In the United States discussions concerning the relationship between cult and culture have increased in frequency and intensity. The ten-year report of The Milwaukee Symposium for Church Composers (1992) includes a section on "Cross-Cultural Music Making."2 According to Edward Foley, the primary drafter of the Milwaukee report, The Snowbird Statement on Catholic Liturgical Music (1995) represents in part a reaction to, and perhaps a retrenchment from, many of the ideas presented in it. Under the auspices of the Lutheran World Federation, The Nairobi Statement on Worship and Culture (1996) reflects a much broader ethnic consultation combining the efforts of many representatives, who include the liturgical theologian Gordon Lathrop from the United States, and the Benedictine liturgical scholar Anscar Chupungco from the Philippines.3 One of the most systematic discussions of the relationship between worship and culture thus far, this document specifies four areas of interaction:

• Worship is transcultural. "The resurrected Christ whom we worship, and through whom by the power of the Holy Spirit we know the grace of the Triune God, transcends and indeed is beyond all cultures" (2.1). Transcultural elements extend to various aspects of worship as well as to the ordo or core liturgical structure of liturgy.

• Worship is contextual. "Jesus whom we worship was born into a specific culture of the world" (3.1). Borrowing from Chupungco's theories of liturgical inculturation, the contextual aspects of worship are derived from the principle of dynamic equivalence and creative assimilation. Dynamic equivalence involves "re-expressing components of Christian worship with something from a local culture that has an equal meaning, value, and function. Dynamic equivalence goes far beyond mere translation; it involves understanding the fundamental meanings both of elements of worship and of the local culture, and enabling the meanings and actions of worship to be 'encoded' and re-expressed in the language of local culture" (3.2).

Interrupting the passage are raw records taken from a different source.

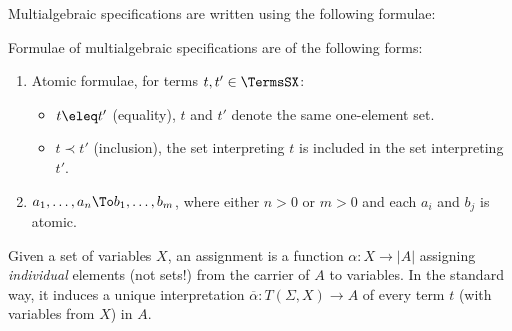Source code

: Multialgebraic specifications are written using the following formulae:
%
\begin{definition}\label{def:masen}
Formulae of multialgebraic specifications are of the following forms:
\begin{enumerate}\MyLPar
\item Atomic formulae, for terms $t, t' \in \TermsSX$:
\begin{itemize}\MyLPar
\item $t \eleq  t'$ (equality), $t$ and $t'$ denote the same one-element set.
\item $t \prec t'$ (inclusion), the set interpreting $t$ is included in
the set interpreting $t'$.
\end{itemize}
\item $a_1 , \ldots ,a_n \To b_1 , \ldots ,b_m$, where either $n>0$ or $m>0$ and
each $a_i$ and $b_j$ is atomic.
\end{enumerate}
\end{definition}
%
Given a set of variables $X$, an assignment is a function $\alpha: X \to |A|$ 
assigning {\em individual} elements (not sets!) from the carrier of $A$ to
variables. In the standard way, it induces a unique
interpretation $\overline{\alpha}: T(\Sigma,X) \to A$ of every term $t$
(with variables from $X$) in
$A$.
%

Creative assimilation requires "adding pertinent components of local culture to the liturgical ordo in order to enrich its original core" (3.4).

• Worship is also counter-cultural. Based on Romans 12:2, the Nairobi Statement suggests that "Jesus Christ came to transform all people and all cultures, and calls us not to conform to the world, but to be transformed with it" (4.1). Furthermore, a counter-cultural perspective "also involves the transformation of cultural patterns which idolize the self or the local group at the expense of a wider humanity, or which give central place to the acquisition of wealth at the expense of the care of the earth and its poor" (4.2).

• Finally, worship is cross-cultural. "Jesus came to be the Savior of all people. He welcomes the treasures of earthly cultures into the city of God" (5.1). The document states that "care should be taken that the music, art, architecture, gestures and postures, and other elements of different cultures are understood and respected when they are used by churches elsewhere in the world" (5.2).

These four criteria together provide insight into how liturgy and culture may be effectively woven together in the worship experience. While all are important and essential in any analysis, I will focus on contextual and cross-cultural aspects of congregational singing. What and how we sing in worship is a significant aspect of liturgical inculturation.

Aylward Shorter defines inculturation as "the on-going dialogue between faith and culture or cultures. More fully, it is the creative and dynamic relationship between the Christian message and a culture or cultures."4 Anscar Chupungco enlarges on this definition: Inculturation is a "process of reciprocal assimilation between Christianity and culture and the resulting interior transformation of culture on the one hand and the rooting of Christianity in culture on the other....[This] process of interaction and mutual assimilation brings progress to both [worship and culture]; it does not cause mutual extinction."5 Using these definitions as a guide, I propose to look at inculturation through selected congregational songs.